Livestock owners are set to benefit from a change in the Animals Act of 1971. The Government has published a consultation paper proposing reforms which would mean that owners of livestock will not automatically be held responsible for their causing accidents.
 
Currently, owners of horses or cattle which cause accidents are liable for any injuries they cause and can face huge compensation claims, and therefore increased insurance premiums, regardless of how careful they have been to prevent damage or escape.
 
Henry Aubrey-Fletcher, president of the CLA which has been lobbying for a change in the law, said, ‘This is great news.
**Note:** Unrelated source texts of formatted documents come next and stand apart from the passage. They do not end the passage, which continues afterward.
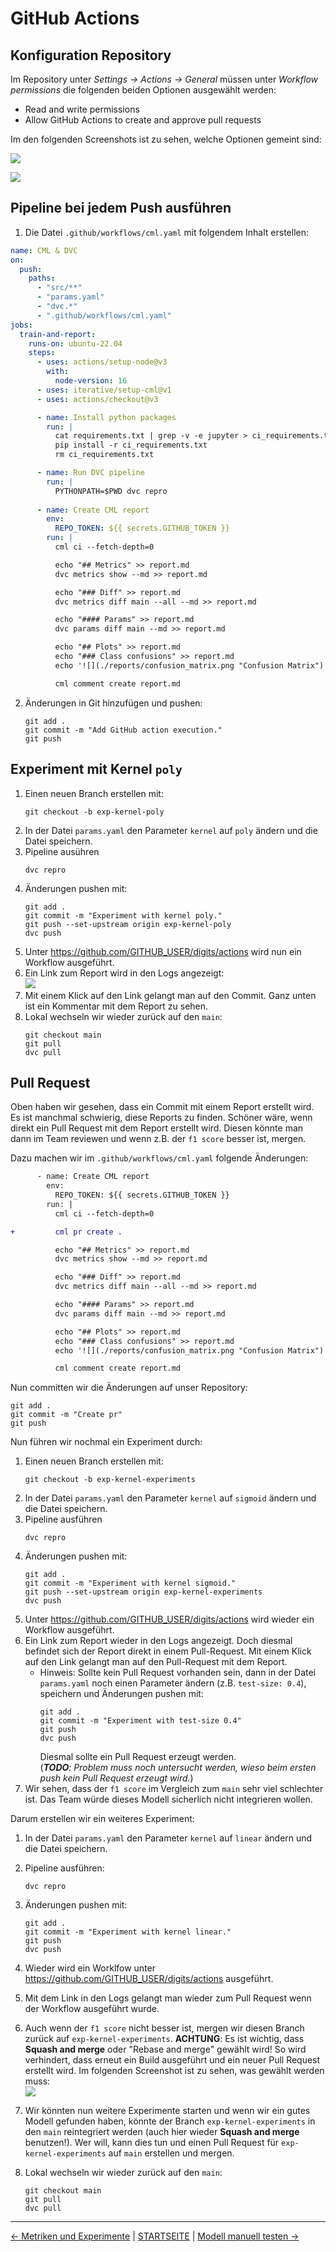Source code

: # GitHub Actions

## Konfiguration Repository

Im Repository unter _Settings -> Actions -> General_ müssen unter _Workflow permissions_ die folgenden beiden Optionen ausgewählt werden:

- Read and write permissions
- Allow GitHub Actions to create and approve pull requests

Im den folgenden Screenshots ist zu sehen, welche Optionen gemeint sind:

![](screenshots/github-actions-configuration-01.png)

![](screenshots/github-actions-configuration-02..png)

## Pipeline bei jedem Push ausführen

1. Die Datei `.github/workflows/cml.yaml` mit folgendem Inhalt erstellen:

```yaml
name: CML & DVC
on:
  push:
    paths:
      - "src/**"
      - "params.yaml"
      - "dvc.*"
      - ".github/workflows/cml.yaml"
jobs:
  train-and-report:
    runs-on: ubuntu-22.04
    steps:
      - uses: actions/setup-node@v3
        with:
          node-version: 16
      - uses: iterative/setup-cml@v1
      - uses: actions/checkout@v3

      - name: Install python packages
        run: |
          cat requirements.txt | grep -v -e jupyter > ci_requirements.txt
          pip install -r ci_requirements.txt
          rm ci_requirements.txt

      - name: Run DVC pipeline
        run: |
          PYTHONPATH=$PWD dvc repro
      
      - name: Create CML report
        env:
          REPO_TOKEN: ${{ secrets.GITHUB_TOKEN }}
        run: |
          cml ci --fetch-depth=0

          echo "## Metrics" >> report.md
          dvc metrics show --md >> report.md

          echo "### Diff" >> report.md
          dvc metrics diff main --all --md >> report.md

          echo "#### Params" >> report.md
          dvc params diff main --md >> report.md

          echo "## Plots" >> report.md
          echo "### Class confusions" >> report.md
          echo '![](./reports/confusion_matrix.png "Confusion Matrix")' >> report.md

          cml comment create report.md
```

2. Änderungen in Git hinzufügen und pushen:
    ```shell
    git add .
    git commit -m "Add GitHub action execution."
    git push
    ```

## Experiment mit Kernel `poly`

1. Einen neuen Branch erstellen mit:
    ```shell
    git checkout -b exp-kernel-poly
    ```
1. In der Datei `params.yaml` den Parameter `kernel` auf `poly` ändern und die Datei speichern.
1. Pipeline ausühren
    ```shell
    dvc repro
    ```
1. Änderungen pushen mit:
    ```shell
    git add .
    git commit -m "Experiment with kernel poly."
    git push --set-upstream origin exp-kernel-poly
    dvc push
    ```
1. Unter https://github.com/GITHUB_USER/digits/actions wird nun ein Workflow ausgeführt.
1. Ein Link zum Report wird in den Logs angezeigt:   
    ![](screenshots/github-actions-cml-report-link.png)
1. Mit einem Klick auf den Link gelangt man auf den Commit. Ganz unten ist ein Kommentar mit dem Report zu sehen.
1. Lokal wechseln wir wieder zurück auf den `main`:
    ```shell
    git checkout main
    git pull
    dvc pull
    ```

## Pull Request

Oben haben wir gesehen, dass ein Commit mit einem Report erstellt wird. Es ist manchmal schwierig, diese Reports zu finden. Schöner wäre, wenn direkt ein Pull Request mit dem Report erstellt wird. Diesen könnte man dann im Team reviewen und wenn z.B. der `f1 score` besser ist, mergen.

Dazu machen wir im `.github/workflows/cml.yaml` folgende Änderungen:

```diff    
      - name: Create CML report
        env:
          REPO_TOKEN: ${{ secrets.GITHUB_TOKEN }}
        run: |
          cml ci --fetch-depth=0

+         cml pr create .

          echo "## Metrics" >> report.md
          dvc metrics show --md >> report.md

          echo "### Diff" >> report.md
          dvc metrics diff main --all --md >> report.md

          echo "#### Params" >> report.md
          dvc params diff main --md >> report.md

          echo "## Plots" >> report.md
          echo "### Class confusions" >> report.md
          echo '![](./reports/confusion_matrix.png "Confusion Matrix")' >> report.md

          cml comment create report.md
```

Nun committen wir die Änderungen auf unser Repository:

```shell
git add .
git commit -m "Create pr"
git push
```

Nun führen wir nochmal ein Experiment durch:

1. Einen neuen Branch erstellen mit:
    ```shell
    git checkout -b exp-kernel-experiments
    ```
1. In der Datei `params.yaml` den Parameter `kernel` auf `sigmoid` ändern und die Datei speichern.
1. Pipeline ausführen
    ```shell
    dvc repro
    ```
1. Änderungen pushen mit:
    ```shell
    git add .
    git commit -m "Experiment with kernel sigmoid."
    git push --set-upstream origin exp-kernel-experiments
    dvc push
    ```
1. Unter https://github.com/GITHUB_USER/digits/actions wird wieder ein Workflow ausgeführt.
1. Ein Link zum Report wieder in den Logs angezeigt. Doch diesmal befindet sich der Report direkt in einem Pull-Request. Mit einem Klick auf den Link gelangt man auf den Pull-Request mit dem Report.
    - Hinweis: Sollte kein Pull Request vorhanden sein, dann in der Datei `params.yaml` noch einen Parameter ändern (z.B. `test-size: 0.4`), speichern und Änderungen pushen mit:
        ```shell
        git add .
        git commit -m "Experiment with test-size 0.4"
        git push
        dvc push
        ```
        Diesmal sollte ein Pull Request erzeugt werden.  
        (_**TODO**: Problem muss noch untersucht werden, wieso beim ersten push kein Pull Request erzeugt wird._)
1. Wir sehen, dass der `f1 score` im Vergleich zum `main` sehr viel schlechter ist. Das Team würde dieses Modell sicherlich nicht integrieren wollen.

Darum erstellen wir ein weiteres Experiment:

1. In der Datei `params.yaml` den Parameter `kernel` auf `linear` ändern und die Datei speichern.
1. Pipeline ausführen:
    ```shell
    dvc repro
    ``` 
1. Änderungen pushen mit:
    ```shell
    git add .
    git commit -m "Experiment with kernel linear."
    git push
    dvc push
    ```
1. Wieder wird ein Worklfow unter https://github.com/GITHUB_USER/digits/actions ausgeführt.
1. Mit dem Link in den Logs gelangt man wieder zum Pull Request wenn der Workflow ausgeführt wurde.
1. Auch wenn der `f1 score` nicht besser ist, mergen wir diesen Branch zurück auf `exp-kernel-experiments`. **ACHTUNG**: Es ist wichtig, dass **Squash and merge** oder "Rebase and merge" gewählt wird! So wird verhindert, dass erneut ein Build ausgeführt und ein neuer Pull Request erstellt wird. Im folgenden Screenshot ist zu sehen, was gewählt werden muss:   
![](screenshots/github_squash-and-merge.png)

1. Wir könnten nun weitere Experimente starten und wenn wir ein gutes Modell gefunden haben, könnte der Branch `exp-kernel-experiments` in den `main` reintegriert werden (auch hier wieder **Squash and merge** benutzen!). Wer will, kann dies tun und einen Pull Request für `exp-kernel-experiments` auf `main` erstellen und mergen.
1. Lokal wechseln wir wieder zurück auf den `main`:
    ```shell
    git checkout main
    git pull
    dvc pull
    ```

---

[← Metriken und Experimente](040_lab_metrics.md) | [STARTSEITE](../README.md) |
[Modell manuell testen →](060_lab_deploy_model.md)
Hopefully, now the risk of having to pay out has been reduced, insurance companies will cut the premiums animal owners have been burdened with in recent years.
 
‘Of course a person who is negligent in the way they control their animal should be held liable if that animal injures someone, but it is wrong for someone to be held liable if they had no reason to suspect there would be a problem and, in any event, had done everything they could to prevent it.’
 
The current state of the law is the result of a judgement of the House of Lords in 2003 in the case of Mirvahedy v. Henley. Mr Mirvahedy was seriously injured when his horse was in collision with Mr and Mrs Henley’s horse which had been frightened by something unknown and had bolted onto a dual-carriageway.  
 
The horse had been in a secure field, and a claim against the Henleys under liability in negligence failed. However, through a majority judgement in the House of Lords, the Henleys were held liable.